When backing-up a filesystem, copying the individual files to another filesystem on a disk or partition is rarely employed because it's a rather slow process as you have discovered. A faster method is to create & write a single archive file that holds the source directory entries and file contents in a special file format; backup programs and the *nix command 'tar' can output such an archive file. (Note that 'tar' just handles archive files and does not use compression like archival+compression utilities.) The fastest method of backup is to write to a block device (rather than a filesystem on a device), so that the source filesystem is ignored (treated as more data) and a block-by-block image copy of the source device can be performed.

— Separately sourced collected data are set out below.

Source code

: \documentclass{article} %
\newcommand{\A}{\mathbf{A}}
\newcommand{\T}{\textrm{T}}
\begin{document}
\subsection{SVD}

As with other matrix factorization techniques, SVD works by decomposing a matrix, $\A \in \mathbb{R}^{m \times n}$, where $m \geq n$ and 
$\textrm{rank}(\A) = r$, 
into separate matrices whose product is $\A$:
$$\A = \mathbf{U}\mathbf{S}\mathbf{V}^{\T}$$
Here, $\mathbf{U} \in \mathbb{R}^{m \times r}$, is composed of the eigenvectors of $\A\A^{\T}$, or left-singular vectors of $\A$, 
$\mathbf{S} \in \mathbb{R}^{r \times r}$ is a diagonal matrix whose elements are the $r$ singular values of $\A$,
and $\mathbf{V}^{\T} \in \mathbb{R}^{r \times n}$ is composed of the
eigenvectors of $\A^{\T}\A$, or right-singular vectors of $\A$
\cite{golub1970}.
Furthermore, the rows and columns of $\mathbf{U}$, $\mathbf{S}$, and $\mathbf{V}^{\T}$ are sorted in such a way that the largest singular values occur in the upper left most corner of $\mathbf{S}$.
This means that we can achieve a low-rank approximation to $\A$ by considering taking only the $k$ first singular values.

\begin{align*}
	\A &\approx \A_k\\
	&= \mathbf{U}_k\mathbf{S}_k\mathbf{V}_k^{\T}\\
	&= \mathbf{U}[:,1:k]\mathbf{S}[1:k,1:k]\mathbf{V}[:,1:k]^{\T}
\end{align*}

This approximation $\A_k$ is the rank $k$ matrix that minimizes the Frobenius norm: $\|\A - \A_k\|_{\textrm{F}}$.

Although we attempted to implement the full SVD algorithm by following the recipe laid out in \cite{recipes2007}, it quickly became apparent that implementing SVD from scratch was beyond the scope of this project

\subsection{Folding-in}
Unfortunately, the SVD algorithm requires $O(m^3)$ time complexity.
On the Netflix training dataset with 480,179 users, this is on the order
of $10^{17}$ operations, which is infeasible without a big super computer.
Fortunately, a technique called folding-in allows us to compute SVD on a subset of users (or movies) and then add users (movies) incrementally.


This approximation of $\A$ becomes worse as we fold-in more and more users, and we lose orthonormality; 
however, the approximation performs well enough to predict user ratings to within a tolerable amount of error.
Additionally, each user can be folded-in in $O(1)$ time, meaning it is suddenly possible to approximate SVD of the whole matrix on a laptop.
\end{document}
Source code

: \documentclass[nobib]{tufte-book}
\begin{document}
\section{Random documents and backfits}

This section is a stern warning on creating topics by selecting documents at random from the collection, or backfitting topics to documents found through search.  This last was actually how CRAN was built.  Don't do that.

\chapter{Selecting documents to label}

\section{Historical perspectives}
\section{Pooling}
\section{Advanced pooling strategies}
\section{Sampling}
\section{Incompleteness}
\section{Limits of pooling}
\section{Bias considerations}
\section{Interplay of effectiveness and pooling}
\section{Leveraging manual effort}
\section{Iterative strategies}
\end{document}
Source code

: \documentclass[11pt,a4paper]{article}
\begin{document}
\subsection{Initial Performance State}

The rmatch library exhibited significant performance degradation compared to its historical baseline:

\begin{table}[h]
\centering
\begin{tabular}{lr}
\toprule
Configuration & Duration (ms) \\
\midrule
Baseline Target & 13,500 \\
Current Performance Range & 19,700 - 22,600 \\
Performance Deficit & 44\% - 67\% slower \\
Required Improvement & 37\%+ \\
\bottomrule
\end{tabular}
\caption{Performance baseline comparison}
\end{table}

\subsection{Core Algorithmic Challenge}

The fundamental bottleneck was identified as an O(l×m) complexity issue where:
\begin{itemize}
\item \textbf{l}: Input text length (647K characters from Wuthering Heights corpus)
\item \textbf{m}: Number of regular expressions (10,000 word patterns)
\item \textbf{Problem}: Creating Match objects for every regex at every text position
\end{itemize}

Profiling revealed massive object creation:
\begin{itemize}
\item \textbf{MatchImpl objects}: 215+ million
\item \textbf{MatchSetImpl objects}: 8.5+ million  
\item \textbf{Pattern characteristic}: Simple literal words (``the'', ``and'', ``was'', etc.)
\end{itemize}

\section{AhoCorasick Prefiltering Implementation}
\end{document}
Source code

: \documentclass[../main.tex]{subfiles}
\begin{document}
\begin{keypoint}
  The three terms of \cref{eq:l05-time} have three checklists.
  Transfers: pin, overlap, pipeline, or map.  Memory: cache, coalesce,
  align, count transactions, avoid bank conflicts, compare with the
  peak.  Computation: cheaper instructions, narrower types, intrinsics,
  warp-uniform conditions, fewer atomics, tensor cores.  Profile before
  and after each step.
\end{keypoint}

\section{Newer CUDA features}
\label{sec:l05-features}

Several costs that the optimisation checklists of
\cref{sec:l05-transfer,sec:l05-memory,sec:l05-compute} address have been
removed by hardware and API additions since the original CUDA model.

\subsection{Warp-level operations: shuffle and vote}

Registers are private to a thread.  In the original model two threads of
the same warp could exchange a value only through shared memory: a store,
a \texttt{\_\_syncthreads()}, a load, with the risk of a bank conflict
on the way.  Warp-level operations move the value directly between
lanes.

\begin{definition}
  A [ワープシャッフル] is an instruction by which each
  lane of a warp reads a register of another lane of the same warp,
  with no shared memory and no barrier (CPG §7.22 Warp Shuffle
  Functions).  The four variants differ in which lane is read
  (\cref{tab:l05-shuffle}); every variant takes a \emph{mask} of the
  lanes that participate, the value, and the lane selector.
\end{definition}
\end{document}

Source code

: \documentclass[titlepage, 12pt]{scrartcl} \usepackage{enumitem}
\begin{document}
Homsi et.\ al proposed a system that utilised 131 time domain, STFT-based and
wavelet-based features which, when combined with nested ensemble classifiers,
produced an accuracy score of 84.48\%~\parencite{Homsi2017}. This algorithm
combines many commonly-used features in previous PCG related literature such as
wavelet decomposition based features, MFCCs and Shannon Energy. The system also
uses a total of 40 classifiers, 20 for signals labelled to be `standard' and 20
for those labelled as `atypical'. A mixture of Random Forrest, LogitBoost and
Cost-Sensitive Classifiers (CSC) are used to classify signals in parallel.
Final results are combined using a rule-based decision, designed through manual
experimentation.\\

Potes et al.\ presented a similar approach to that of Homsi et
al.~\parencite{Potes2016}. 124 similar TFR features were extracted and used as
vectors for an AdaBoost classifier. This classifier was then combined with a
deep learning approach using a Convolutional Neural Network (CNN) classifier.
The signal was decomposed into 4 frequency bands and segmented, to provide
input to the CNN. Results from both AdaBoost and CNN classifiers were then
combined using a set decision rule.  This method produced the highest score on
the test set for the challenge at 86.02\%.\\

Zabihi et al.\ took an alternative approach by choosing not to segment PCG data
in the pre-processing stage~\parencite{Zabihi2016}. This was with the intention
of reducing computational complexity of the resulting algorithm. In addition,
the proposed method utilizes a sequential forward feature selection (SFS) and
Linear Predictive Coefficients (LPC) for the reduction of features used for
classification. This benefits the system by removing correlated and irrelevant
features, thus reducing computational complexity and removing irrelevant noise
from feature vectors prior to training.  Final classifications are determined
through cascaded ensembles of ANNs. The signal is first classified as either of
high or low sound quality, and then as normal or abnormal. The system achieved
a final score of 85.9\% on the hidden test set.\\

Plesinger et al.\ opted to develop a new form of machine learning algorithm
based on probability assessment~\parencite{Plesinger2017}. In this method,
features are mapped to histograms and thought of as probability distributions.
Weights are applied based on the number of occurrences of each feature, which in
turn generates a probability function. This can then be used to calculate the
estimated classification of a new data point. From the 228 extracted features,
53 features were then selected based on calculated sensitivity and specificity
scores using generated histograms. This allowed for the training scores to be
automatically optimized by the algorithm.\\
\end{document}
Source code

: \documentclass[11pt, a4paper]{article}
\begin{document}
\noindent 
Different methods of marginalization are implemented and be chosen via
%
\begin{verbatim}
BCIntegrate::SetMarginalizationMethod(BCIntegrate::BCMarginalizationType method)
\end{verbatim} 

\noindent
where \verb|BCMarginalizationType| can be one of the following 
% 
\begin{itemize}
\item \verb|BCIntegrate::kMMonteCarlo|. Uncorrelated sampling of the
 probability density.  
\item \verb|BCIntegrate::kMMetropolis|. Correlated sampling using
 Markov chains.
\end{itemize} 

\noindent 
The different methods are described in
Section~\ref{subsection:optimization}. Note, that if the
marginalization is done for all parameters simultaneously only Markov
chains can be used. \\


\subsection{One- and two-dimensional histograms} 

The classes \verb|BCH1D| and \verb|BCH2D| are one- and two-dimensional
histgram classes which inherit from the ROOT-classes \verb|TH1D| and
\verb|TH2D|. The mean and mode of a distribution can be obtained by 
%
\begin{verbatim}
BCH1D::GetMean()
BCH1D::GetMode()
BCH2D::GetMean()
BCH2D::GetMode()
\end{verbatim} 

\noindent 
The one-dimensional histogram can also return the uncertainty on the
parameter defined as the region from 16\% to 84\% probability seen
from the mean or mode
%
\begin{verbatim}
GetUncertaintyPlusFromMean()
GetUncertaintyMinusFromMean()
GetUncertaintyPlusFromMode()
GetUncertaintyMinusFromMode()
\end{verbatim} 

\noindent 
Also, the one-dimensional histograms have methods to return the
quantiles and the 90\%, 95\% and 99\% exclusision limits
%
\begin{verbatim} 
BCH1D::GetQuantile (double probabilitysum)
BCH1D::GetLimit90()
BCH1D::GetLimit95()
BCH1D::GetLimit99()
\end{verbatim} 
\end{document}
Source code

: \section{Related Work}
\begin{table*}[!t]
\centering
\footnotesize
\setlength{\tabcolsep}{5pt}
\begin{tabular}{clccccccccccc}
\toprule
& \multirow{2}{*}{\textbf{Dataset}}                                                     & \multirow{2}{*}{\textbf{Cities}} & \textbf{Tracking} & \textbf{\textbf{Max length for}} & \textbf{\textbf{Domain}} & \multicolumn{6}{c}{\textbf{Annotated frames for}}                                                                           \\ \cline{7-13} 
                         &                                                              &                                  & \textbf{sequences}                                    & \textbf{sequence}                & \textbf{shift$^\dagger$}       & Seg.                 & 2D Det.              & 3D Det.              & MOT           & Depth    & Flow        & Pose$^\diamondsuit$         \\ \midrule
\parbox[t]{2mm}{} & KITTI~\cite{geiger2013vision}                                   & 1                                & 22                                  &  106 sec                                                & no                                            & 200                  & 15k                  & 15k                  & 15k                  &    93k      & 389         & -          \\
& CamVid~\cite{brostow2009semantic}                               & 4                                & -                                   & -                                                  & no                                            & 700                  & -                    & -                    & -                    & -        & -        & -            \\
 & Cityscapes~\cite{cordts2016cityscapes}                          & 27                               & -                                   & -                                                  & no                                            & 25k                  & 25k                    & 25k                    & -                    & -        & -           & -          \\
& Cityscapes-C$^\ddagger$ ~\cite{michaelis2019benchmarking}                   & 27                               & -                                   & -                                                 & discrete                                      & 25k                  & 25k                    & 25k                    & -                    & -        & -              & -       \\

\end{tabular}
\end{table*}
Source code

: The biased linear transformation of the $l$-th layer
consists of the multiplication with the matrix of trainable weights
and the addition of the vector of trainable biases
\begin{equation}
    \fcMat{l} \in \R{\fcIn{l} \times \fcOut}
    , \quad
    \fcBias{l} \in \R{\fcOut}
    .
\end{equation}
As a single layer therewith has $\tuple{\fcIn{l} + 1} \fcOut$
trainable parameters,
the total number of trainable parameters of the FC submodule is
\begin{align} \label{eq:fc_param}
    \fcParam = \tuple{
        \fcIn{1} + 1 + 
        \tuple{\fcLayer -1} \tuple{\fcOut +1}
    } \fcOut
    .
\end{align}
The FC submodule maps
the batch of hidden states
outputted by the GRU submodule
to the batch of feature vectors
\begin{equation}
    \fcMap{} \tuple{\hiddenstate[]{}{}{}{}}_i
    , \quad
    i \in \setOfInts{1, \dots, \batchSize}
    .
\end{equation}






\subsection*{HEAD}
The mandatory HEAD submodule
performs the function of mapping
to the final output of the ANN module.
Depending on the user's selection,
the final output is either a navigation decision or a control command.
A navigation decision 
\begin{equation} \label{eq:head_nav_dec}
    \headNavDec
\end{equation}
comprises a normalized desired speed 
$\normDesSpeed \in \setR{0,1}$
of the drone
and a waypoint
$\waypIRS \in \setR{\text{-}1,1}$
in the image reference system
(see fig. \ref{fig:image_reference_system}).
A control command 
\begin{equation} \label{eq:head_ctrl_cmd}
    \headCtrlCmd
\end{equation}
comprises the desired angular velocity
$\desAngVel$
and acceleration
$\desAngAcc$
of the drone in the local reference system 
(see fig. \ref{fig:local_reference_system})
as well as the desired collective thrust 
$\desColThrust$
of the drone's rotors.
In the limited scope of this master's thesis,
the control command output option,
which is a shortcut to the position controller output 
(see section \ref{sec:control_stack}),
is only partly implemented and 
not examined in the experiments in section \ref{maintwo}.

Read FAT, re-position heads, open file on changing file - it's all require time

  • It's an NTFS drive
    – Trindaz
    Oct 9, 2011 at 4:06
  • In NTFS, all file data—file name, creation date, access permissions, and contents—are stored as metadata in the Master File Table. The Master File Table (MFT) contains metadata about every file, directory, and metafile on an NTFS volume. It includes filenames, locations, size, and permissions. A directory entry consists of a filename and a "file ID" which is the record number representing the file in the Master File Table. The file ID also contains a reuse count to detect stale references. Oct 9, 2011 at 4:16
  • So is your answer to the question based on the fact that it has to do so much extra work creating records for the file name, location, size, permissions etc? That's where all the extra work comes from.
    – Trindaz
    Oct 9, 2011 at 4:33
  • Creating new and reading existing Oct 9, 2011 at 5:57

Here's a conceptual analogy:

(please remember dear internet, that analogies are flawed. Feel free to point out how in comments.)


  • The agent of information transfer == some kid, let's call him Sam, is moving eggs from one basket into another basket.
  • The medium of information transfer == air I guess. Not really important here.
  • The eggs come from various species, including like...dinosaurs...& mythical under-water seabeasts & dragons. (the eggs can be really big)
  • File-size == egg-volume. Think robbin's egg vs. draggon's egg.


So Sam has to move eggs from one basket to the other because he works on a farm & whoever gives him tasks is mean. There are various egg-laying animals on this farm, including dragons & mythical sea-beasts; Sam thinks this is awesome for several reasons. (not really important but this is my analogy)
Sam is chillin by the river with his 2 basketes, one of the baskets is the one with eggs inside of it. The eggs in the basket range in size from

  • a robbin's egg taking up like 100 bytes of space in the basket


  • Kraken-eggs, sized around 2.7Gb.

Sam has to start moving eggs, so he just starts grabbing eggs and moving them. Let's say he decides to first move a dragon-egg. Now the egg is extremely massive and dense,so it takes him a while to pull the thing into the other basket.
Sam gets the dragon's egg into the other basket & he's pissed. That was hard because the thing took up so much space; the moving of it took way to long for just one single egg.

Sam is a fool.

Sam goes back to his 1st basket to grab another egg. He realizes he only really had 1 big one. There are however, 100,000,000,000 robbin's eggs left.

As you can see, Sam's afternoon is ruined. His natural inclination would be that the dino-egg should be way worse for him to have to move. That makes sense when we talk about eggs & baskets, but computers deal in numbers like 100,000,000,000.

In short:

The answer about why it takes so much longer to move several small files as compared to a few large ones, has to do with the cost associated with the action of moving them. The more small-files you have, the more times that action will need to be preformed. Another way of looking at this would be to talk about information density.